Often in physics we integrate by parts $$\int_{x_0}^{x_1} f(x) \frac{d}{dx}( \delta(x-y))dx$$
by:
$$=[f(x) \delta(x-y)]_{x_0}^{x_1} - \int_{x_0}^{x_1} \delta(x-y) \frac{df}{dx} dx$$.
I have a really simple question, how can we assume that $[f(x) \delta(x-y)]_{x_0}^{x_1}=0$?
Intuitively the delta function is zero except for at $x=y$, but what if either $x_0$ or $x_1$ was equal to y?
Is the answer simply 'we must assume separately that $x_0,x_1 \neq y$, or is there something obvious that I'm missing, or is there some measure theory reason why we can say it is zero?
I think the issue is mostly one of notation. The delta function is actually a distribution. If $a \in \mathbf R$ and $f$ is a smooth compactly supported function then $\delta_a(f) = f(a)$.
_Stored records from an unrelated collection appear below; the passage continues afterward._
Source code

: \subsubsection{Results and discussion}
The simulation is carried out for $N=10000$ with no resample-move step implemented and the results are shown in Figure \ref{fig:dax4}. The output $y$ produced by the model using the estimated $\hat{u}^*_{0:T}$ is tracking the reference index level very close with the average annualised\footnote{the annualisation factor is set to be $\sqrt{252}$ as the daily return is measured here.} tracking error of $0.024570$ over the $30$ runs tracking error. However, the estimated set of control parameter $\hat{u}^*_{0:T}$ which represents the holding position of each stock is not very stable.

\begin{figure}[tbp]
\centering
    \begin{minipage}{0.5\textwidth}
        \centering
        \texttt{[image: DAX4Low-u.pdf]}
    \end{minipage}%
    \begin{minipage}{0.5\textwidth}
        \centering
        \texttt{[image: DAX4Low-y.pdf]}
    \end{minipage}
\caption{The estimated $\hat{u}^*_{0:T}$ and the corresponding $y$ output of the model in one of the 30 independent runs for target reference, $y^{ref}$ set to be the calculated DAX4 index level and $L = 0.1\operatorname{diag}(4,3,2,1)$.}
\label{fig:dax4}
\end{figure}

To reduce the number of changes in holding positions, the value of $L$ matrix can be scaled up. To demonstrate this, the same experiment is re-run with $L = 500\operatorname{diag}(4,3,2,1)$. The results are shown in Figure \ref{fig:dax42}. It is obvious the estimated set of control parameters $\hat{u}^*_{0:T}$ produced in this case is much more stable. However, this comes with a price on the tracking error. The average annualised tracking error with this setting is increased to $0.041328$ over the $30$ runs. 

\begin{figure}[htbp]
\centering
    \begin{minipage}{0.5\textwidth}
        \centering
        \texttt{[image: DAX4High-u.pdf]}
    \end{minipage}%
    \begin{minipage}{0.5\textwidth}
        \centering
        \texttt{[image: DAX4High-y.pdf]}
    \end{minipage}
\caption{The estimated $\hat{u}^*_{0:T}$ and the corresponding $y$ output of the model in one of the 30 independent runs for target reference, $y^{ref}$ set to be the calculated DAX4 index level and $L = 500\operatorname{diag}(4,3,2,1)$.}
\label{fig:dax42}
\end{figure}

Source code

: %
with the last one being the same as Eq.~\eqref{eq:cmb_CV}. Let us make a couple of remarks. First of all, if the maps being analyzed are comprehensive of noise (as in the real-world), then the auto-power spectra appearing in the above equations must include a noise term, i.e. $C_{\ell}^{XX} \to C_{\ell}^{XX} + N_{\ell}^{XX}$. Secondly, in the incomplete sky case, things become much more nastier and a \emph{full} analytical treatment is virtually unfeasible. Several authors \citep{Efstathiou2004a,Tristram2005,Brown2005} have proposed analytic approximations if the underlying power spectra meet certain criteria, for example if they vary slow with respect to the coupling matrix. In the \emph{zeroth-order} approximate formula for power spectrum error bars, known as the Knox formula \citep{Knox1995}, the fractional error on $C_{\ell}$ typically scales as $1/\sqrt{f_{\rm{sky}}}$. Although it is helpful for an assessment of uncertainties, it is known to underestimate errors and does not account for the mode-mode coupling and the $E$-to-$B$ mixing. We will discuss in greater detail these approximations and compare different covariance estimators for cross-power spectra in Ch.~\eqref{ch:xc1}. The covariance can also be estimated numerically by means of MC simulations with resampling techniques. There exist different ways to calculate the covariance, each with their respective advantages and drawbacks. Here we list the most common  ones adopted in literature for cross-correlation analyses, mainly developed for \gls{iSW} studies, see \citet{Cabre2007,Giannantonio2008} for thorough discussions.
The derivative of a distribution $T$ is defined to make the integration by parts formula work. That is, $T'(f) = -T(f')$ for any smooth compactly supported function. In the particular case of the delta function you get $$\delta_a'(f) = - \delta_a(f') = - f'(a).$$
People have found it notationally convenient to denote $\delta_a(f)$ using the notation $$\delta_a(f) = \int f(x) \delta_a(x) \, dx = \int f(x) \delta(x-a) \, dx$$ and similarly $$\delta_a'(f) = \int f(x) \delta_a'(x) \, dx = \int f(x) \delta'(x-a) \, dx.$$
Thus by definition $$\int f(x) \delta'(x-a) \, dx = \delta_a'(f) = - \delta_a(f') = - \int f'(x) \delta(x-a) \, dx.$$